A adoção de tais medidas de forma generalizada fez com que milhares de pessoas não conseguissem retornar a seus países de nacionalidade ou de residência, principalmente em razão do cancelamento de voos e do aumento significativo dos preços das passagens aéreas para os voos remanescentes. Abordaremos neste texto a conformidade de tais medidas com o direito de retorno de pessoas a seus países, com especial enfoque no caso brasileiro.

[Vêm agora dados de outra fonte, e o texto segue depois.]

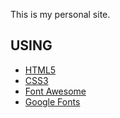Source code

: This is my personal site.

## USING

- [HTML5](https://developer.mozilla.org/pt-BR/docs/Web/HTML/HTML5)
- [CSS3](https://developer.mozilla.org/pt-BR/docs/Web/CSS/CSS3)
- [Font Awesome](https://fontawesome.com/)
- [Google Fonts](https://fonts.google.com/)

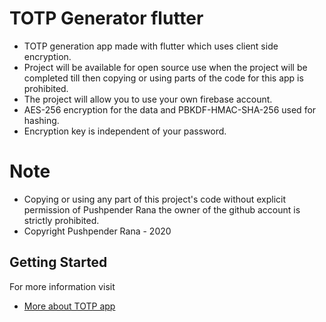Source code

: # TOTP Generator flutter
* TOTP generation app made with flutter which uses client side encryption.
* Project will be available for open source use when the project will be completed till then copying or using parts of the code for this app is prohibited.
* The project will allow you to use your own firebase account.
* AES-256 encryption for the data and PBKDF-HMAC-SHA-256 used for hashing.
* Encryption key is independent of your password.

# Note
* Copying or using any part of this project's code without explicit permission of Pushpender Rana the owner of the github account is strictly prohibited.
* Copyright Pushpender Rana - 2020

## Getting Started
For more information visit

- [More about TOTP app](https://stackweb.net/2020/04/07/totp-flutter-client-side-encryption.html)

O direito de retorno é previsto em diversos tratados internacionais de proteção dos direitos humanos, sendo que o escopo das obrigações dos Estados-partes varia de acordo com as previsões de cada um desses instrumentos. A Convenção Americana de Direitos Humanos (art. 22, §5º) prevê que ninguém será privado do direito de entrar em seu país de nacionalidade.

Já o Pacto Internacional sobre Direitos Civis e Políticos (PIDCP) possui uma linguagem mais ampla, estabelecendo em seu art. 12, §4º, que [n]inguém poderá ser privado arbitrariamente do direito de entrar em seu próprio país”.

A ideia de seu próprio país” tem sido interpretada pelo Comitê de Direitos Humanos, órgão responsável por monitorar o cumprimento do Pacto pelos Estados-partes, como abrangendo não apenas o país de nacionalidade, mas também aquele com o qual a pessoa possui fortes vínculos.[1]

Para a aferição desse vínculo especial, o Comitê considera fatores como o tempo de residência no país, a língua falada pelo indivíduo, onde este possui conexões pessoais e familiares, suas intenções de permanecer no país e a ausência de laços similares em outro país.[2]

Além dessas disposições, o direito de retornar a e permanecer em um país também tem sido reconhecido a estrangeiros com laços menos intensos, por meio dos direitos à vida familiar e privada e à proteção da família (artigos 11 e 17 da Convenção Americana e artigos 17 e 23 do PIDCP).[3]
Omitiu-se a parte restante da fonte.